● Exercise description: Each line with the word "中的一个方法" must appear in the answer, copied from the records.

***** Input data

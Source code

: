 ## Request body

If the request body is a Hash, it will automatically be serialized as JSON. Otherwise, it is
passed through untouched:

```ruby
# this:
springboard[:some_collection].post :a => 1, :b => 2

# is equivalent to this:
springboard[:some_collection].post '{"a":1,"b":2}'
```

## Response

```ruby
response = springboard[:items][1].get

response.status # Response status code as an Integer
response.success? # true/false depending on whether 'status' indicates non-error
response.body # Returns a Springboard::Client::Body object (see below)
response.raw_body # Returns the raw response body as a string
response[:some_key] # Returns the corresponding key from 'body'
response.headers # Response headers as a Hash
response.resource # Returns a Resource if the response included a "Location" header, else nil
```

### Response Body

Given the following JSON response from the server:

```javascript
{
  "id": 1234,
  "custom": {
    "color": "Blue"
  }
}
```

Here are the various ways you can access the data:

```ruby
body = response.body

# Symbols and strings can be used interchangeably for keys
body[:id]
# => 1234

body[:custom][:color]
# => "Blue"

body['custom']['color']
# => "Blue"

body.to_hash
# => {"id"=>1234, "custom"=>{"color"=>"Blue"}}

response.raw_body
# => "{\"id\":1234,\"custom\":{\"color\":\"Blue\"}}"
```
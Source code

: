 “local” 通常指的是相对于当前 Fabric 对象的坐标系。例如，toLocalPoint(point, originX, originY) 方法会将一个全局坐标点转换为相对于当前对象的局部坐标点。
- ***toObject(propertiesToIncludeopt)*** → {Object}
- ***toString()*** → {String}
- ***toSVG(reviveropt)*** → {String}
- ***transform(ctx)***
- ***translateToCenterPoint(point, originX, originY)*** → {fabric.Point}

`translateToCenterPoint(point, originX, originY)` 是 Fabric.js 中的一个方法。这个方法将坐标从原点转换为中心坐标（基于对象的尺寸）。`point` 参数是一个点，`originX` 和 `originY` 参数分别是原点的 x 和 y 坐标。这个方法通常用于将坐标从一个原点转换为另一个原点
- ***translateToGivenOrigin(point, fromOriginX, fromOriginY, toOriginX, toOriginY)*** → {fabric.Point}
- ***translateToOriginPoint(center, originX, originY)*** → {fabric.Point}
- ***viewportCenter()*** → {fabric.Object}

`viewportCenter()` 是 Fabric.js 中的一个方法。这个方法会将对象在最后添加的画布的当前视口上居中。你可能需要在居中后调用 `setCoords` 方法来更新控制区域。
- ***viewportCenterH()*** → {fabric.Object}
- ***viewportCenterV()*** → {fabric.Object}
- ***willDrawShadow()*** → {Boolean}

**********
***** Input data

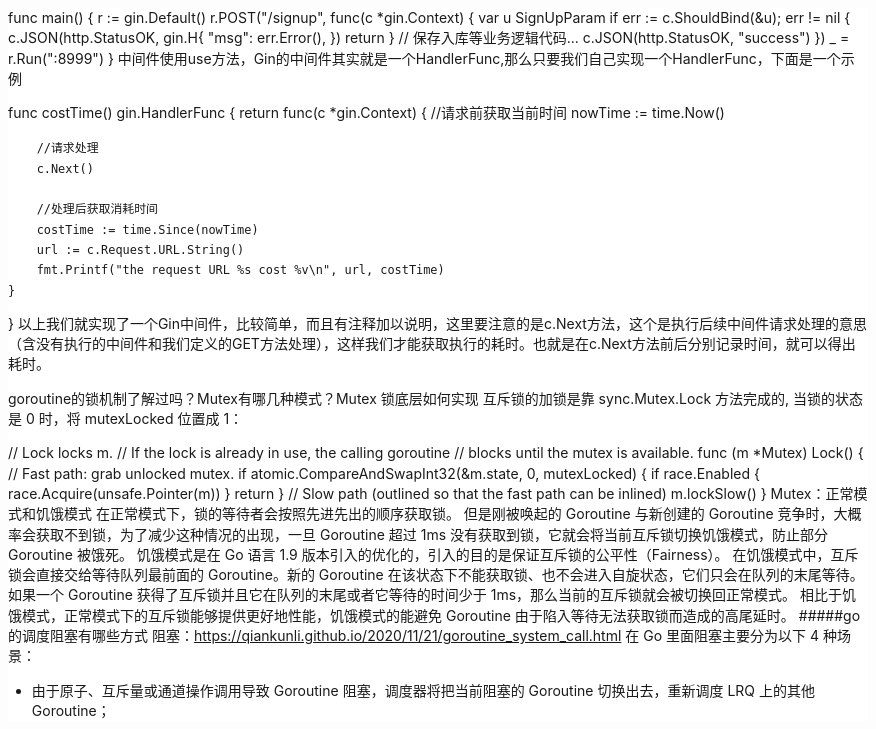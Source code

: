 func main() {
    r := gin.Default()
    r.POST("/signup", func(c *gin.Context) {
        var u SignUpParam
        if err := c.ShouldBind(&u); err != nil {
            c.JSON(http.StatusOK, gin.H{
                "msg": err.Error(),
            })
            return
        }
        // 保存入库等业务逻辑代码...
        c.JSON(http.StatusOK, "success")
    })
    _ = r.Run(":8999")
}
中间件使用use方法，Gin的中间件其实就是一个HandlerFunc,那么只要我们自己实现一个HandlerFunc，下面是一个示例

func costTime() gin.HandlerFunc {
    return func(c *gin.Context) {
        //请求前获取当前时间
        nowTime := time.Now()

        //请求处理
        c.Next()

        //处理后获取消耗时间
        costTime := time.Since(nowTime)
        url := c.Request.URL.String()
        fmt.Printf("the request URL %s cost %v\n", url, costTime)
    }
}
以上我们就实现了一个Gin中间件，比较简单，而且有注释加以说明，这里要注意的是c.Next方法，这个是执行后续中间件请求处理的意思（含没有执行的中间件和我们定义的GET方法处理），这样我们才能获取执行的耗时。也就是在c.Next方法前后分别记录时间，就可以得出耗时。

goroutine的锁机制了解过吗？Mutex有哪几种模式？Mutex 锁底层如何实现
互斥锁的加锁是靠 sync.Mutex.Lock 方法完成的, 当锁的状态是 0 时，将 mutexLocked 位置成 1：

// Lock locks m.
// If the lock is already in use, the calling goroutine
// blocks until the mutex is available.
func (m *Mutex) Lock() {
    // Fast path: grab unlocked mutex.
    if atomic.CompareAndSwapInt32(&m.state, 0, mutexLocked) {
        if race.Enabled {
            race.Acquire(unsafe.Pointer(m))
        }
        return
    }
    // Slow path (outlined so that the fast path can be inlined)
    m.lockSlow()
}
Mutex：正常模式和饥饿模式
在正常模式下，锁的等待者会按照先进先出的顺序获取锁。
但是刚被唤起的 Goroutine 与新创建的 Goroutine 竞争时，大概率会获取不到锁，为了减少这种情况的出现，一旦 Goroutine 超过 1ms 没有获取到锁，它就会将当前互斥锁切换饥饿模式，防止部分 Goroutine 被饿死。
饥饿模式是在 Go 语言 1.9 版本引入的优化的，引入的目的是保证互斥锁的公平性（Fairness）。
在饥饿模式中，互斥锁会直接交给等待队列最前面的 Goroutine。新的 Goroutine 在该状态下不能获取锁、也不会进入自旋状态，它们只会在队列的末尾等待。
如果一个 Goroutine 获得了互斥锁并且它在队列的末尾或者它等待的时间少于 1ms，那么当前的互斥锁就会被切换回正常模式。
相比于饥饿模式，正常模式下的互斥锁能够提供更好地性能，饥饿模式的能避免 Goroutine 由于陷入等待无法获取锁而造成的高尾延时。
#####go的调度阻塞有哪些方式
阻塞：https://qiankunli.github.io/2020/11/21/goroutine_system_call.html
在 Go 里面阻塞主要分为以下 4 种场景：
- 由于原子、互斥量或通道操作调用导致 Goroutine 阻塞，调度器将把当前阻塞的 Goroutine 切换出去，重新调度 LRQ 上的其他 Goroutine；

**********
***** Input data

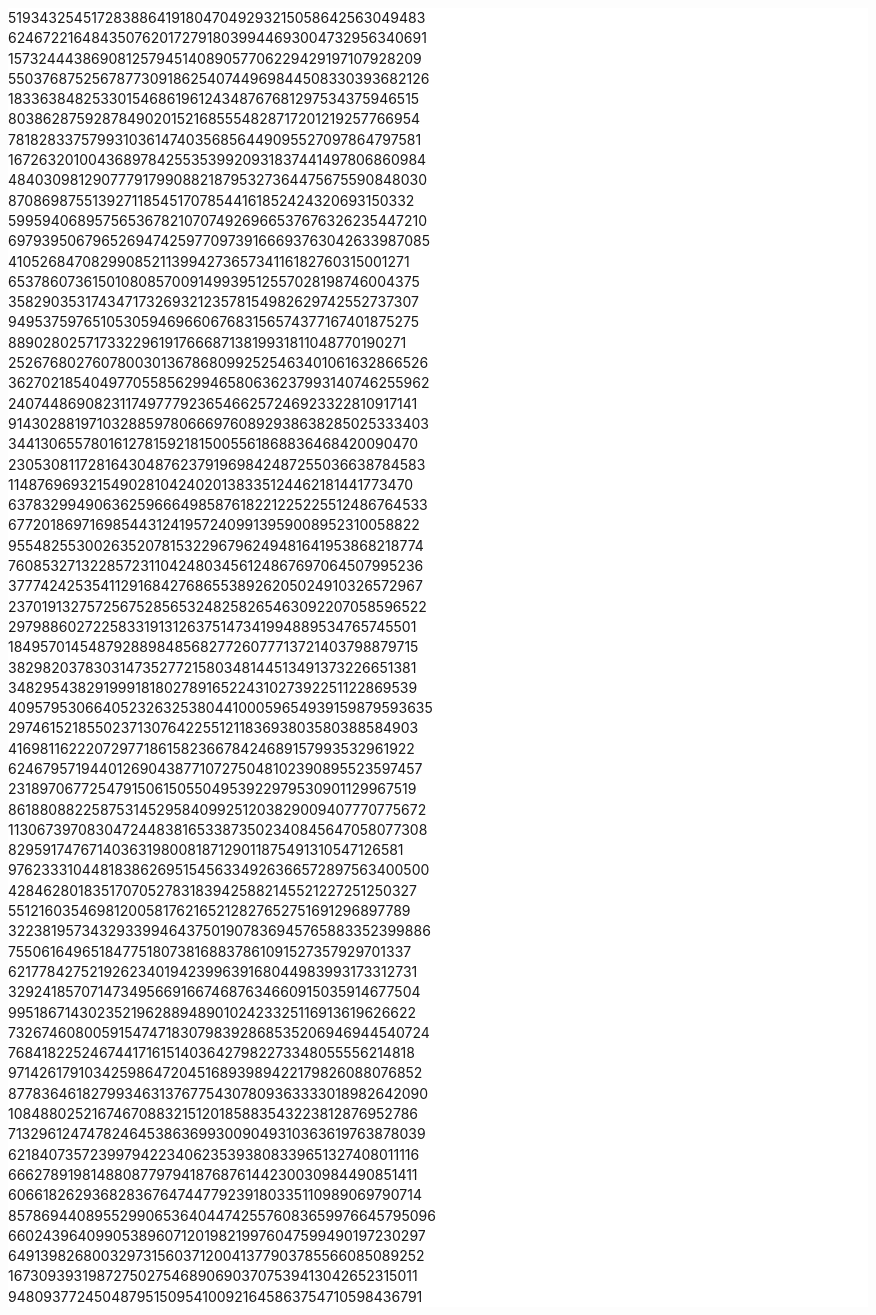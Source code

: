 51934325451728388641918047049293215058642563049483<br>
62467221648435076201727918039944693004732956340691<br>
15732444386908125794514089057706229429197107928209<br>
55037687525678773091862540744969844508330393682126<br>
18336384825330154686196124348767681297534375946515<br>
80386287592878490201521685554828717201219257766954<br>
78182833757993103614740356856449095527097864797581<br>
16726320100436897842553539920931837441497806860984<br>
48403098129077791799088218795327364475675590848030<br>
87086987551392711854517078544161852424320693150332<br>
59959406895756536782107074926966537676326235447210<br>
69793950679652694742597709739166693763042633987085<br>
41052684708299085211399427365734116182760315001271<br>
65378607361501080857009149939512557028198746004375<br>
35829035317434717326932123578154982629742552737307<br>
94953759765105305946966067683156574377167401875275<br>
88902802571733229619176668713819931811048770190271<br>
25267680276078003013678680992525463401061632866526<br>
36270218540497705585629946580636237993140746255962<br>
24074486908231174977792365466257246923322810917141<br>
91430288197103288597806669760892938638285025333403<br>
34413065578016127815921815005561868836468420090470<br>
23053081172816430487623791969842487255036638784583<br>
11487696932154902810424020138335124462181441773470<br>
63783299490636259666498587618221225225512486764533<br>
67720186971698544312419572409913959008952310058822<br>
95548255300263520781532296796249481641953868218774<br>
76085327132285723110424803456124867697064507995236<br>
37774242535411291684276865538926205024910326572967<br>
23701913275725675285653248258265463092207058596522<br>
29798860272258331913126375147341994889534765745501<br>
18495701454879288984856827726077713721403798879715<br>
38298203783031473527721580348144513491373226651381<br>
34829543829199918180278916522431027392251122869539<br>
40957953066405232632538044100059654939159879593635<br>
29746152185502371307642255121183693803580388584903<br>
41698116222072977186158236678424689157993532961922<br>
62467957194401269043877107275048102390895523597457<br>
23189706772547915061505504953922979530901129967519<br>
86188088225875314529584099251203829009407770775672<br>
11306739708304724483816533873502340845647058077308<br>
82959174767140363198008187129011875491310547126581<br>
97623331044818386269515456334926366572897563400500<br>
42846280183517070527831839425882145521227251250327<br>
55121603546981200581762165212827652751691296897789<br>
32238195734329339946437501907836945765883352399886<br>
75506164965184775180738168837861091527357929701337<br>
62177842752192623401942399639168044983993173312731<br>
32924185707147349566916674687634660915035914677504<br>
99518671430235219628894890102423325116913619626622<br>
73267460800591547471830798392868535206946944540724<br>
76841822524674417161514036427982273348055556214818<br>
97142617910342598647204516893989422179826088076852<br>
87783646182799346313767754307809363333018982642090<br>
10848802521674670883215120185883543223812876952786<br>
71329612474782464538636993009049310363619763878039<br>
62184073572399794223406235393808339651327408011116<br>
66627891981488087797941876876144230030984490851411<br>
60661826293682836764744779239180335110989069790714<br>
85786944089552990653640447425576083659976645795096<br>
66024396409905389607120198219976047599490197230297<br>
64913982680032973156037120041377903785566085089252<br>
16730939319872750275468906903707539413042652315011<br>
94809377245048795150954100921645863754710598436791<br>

**********

● Exercise solution:
`translateToCenterPoint(point, originX, originY)` 是 Fabric.js 中的一个方法。这个方法将坐标从原点转换为中心坐标（基于对象的尺寸）。`point` 参数是一个点，`originX` 和 `originY` 参数分别是原点的 x 和 y 坐标。这个方法通常用于将坐标从一个原点转换为另一个原点
`viewportCenter()` 是 Fabric.js 中的一个方法。这个方法会将对象在最后添加的画布的当前视口上居中。你可能需要在居中后调用 `setCoords` 方法来更新控制区域。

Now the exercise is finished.